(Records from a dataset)
########################################

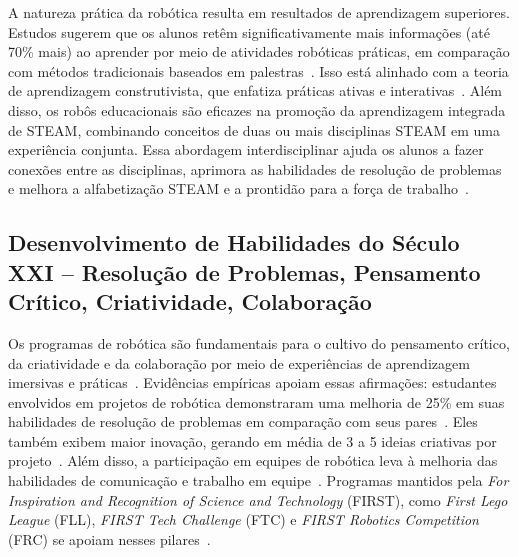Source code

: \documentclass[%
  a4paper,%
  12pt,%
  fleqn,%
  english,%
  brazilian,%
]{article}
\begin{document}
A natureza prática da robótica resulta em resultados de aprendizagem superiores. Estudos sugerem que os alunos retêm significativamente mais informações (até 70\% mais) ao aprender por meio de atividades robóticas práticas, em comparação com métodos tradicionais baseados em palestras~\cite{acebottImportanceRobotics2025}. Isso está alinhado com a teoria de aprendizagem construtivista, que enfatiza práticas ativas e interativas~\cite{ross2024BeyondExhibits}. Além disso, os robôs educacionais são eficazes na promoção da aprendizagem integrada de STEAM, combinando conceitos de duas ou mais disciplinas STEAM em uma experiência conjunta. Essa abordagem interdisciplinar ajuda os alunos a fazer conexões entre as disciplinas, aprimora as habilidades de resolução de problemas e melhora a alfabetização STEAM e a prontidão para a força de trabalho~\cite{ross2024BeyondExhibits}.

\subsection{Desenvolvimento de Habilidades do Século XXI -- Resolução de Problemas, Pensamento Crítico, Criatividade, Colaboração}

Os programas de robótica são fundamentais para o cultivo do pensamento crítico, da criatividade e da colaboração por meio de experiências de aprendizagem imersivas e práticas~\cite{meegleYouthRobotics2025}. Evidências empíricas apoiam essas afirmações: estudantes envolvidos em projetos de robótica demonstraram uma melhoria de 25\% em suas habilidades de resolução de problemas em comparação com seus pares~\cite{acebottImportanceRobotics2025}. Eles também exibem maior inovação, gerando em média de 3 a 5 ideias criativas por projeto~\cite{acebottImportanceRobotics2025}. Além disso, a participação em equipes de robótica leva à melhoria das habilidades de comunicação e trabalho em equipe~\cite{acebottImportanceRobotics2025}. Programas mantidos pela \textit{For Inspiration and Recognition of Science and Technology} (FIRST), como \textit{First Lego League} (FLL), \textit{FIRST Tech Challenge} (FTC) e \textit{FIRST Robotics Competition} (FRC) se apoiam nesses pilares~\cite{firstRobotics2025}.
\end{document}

########################################

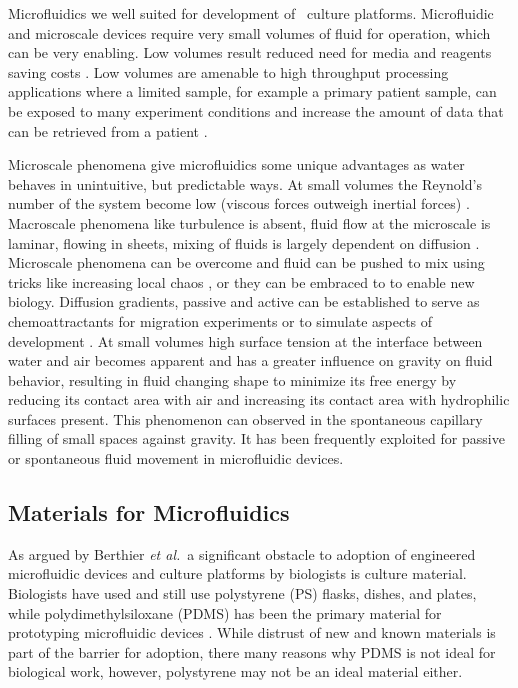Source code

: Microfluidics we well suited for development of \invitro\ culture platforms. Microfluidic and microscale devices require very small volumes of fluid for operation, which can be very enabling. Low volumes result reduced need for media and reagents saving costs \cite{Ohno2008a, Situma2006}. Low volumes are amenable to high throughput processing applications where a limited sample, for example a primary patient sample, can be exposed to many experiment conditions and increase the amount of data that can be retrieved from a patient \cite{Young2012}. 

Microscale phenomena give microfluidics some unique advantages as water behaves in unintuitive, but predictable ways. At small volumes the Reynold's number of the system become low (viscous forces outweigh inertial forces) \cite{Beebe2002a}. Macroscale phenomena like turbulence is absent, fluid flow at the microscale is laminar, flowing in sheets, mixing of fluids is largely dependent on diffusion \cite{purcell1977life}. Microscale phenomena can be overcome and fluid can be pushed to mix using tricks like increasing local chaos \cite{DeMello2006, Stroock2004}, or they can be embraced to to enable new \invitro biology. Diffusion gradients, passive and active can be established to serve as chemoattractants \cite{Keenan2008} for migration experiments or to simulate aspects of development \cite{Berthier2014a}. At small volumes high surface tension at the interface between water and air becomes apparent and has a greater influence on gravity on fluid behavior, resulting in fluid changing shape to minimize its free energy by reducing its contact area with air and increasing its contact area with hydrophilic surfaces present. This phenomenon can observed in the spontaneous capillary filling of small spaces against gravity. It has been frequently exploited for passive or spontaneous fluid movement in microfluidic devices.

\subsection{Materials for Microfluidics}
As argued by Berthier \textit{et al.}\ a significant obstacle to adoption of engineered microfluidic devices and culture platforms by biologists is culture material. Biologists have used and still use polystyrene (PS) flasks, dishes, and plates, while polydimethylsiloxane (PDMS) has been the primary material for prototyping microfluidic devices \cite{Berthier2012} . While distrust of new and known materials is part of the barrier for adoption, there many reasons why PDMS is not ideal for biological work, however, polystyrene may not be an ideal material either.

########################################

* _PROBLEM DESCRIPTION_
Read the entries above, then pull out the lines that include "subsection".

* _TASK RESULT_
\subsection{Desenvolvimento de Habilidades do Século XXI -- Resolução de Problemas, Pensamento Crítico, Criatividade, Colaboração}
\subsection{Materials for Microfluidics}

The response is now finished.